Scientists develop safer lead-based perovskite solar cells
A team of National Science Foundation-supported researchers at Northern Illinois University and the U.S. Department of Energy's National Renewable Energy Laboratory in Golden, Colorado, report in the journal Nature on a potential breakthrough in the development of hybrid perovskite solar cells.
Perovskite solar cells convert light into electricity and are potentially cheaper and simpler to produce than traditional silicon-based solar cells. But the top-performing hybrid perovskite solar cells typically contain lead, raising concerns over its potential leakage from damaged cells.
Led by Tao Xu of NIU and Kai Zhu of NREL, the team has developed a technique to sequester the lead in perovskite solar cells, minimizing potential toxic leakage. A transparent lead-absorbing film is applied to a conducting glass on the front of the solar cell. The sequestration film contains strong, lead-binding phosphonic acid groups but does not hinder cell capture of light. The metal electrode on the back, which has no need for transparency, uses a less-expensive polymer film blended with lead-chelating agents.

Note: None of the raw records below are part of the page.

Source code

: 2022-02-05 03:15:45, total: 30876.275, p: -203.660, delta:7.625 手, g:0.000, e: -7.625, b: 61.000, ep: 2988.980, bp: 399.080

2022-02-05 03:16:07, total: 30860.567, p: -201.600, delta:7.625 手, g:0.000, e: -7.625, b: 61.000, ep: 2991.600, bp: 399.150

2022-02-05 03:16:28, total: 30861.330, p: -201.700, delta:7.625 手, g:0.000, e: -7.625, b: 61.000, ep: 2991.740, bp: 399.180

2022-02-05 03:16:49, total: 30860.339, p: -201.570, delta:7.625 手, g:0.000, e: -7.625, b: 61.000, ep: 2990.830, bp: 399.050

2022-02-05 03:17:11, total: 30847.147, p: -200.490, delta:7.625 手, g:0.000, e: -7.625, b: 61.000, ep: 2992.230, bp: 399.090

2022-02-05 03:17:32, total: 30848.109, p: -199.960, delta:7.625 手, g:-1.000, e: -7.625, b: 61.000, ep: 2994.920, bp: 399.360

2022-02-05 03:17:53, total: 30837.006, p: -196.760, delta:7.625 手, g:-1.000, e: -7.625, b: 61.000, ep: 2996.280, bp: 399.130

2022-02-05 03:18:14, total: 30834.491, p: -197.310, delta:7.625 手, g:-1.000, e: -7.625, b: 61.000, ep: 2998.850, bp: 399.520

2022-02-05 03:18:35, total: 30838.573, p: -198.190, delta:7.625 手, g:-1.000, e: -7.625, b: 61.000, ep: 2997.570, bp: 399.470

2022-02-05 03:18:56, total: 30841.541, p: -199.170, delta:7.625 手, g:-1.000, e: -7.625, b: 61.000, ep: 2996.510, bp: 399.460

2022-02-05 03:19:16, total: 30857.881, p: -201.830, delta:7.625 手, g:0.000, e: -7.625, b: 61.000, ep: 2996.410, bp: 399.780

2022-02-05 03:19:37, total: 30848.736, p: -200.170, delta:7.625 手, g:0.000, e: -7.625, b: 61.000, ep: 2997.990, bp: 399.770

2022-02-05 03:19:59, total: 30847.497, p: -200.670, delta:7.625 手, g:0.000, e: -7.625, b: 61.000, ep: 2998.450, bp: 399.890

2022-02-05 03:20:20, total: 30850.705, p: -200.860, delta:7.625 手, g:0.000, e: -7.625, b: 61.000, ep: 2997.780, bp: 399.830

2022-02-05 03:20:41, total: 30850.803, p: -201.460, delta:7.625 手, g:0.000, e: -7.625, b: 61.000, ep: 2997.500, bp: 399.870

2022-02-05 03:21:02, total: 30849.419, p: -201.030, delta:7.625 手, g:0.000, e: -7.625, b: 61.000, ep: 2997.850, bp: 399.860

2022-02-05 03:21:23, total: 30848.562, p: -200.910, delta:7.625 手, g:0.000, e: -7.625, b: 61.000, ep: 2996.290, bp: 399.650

"In the event of a damaged cell, our device captures the great majority of the lead, preventing it from leaching into groundwater and soils," said Xu, an NIU professor of chemistry. "The films that we use are insoluble in water."
In the lab, under conditions of severe solar cell damage, the lead-absorbing films sequestered 96% of lead leakage, the scientists said. Their experiments further indicate the lead-absorbing layers do not negatively impact cell performance or long-term operation stability. NSF Division of Materials Research program manager James Edgar said, "This creative approach to making perovskite solar cells more practical is based on the kind of fundamental research that NSF strongly supports."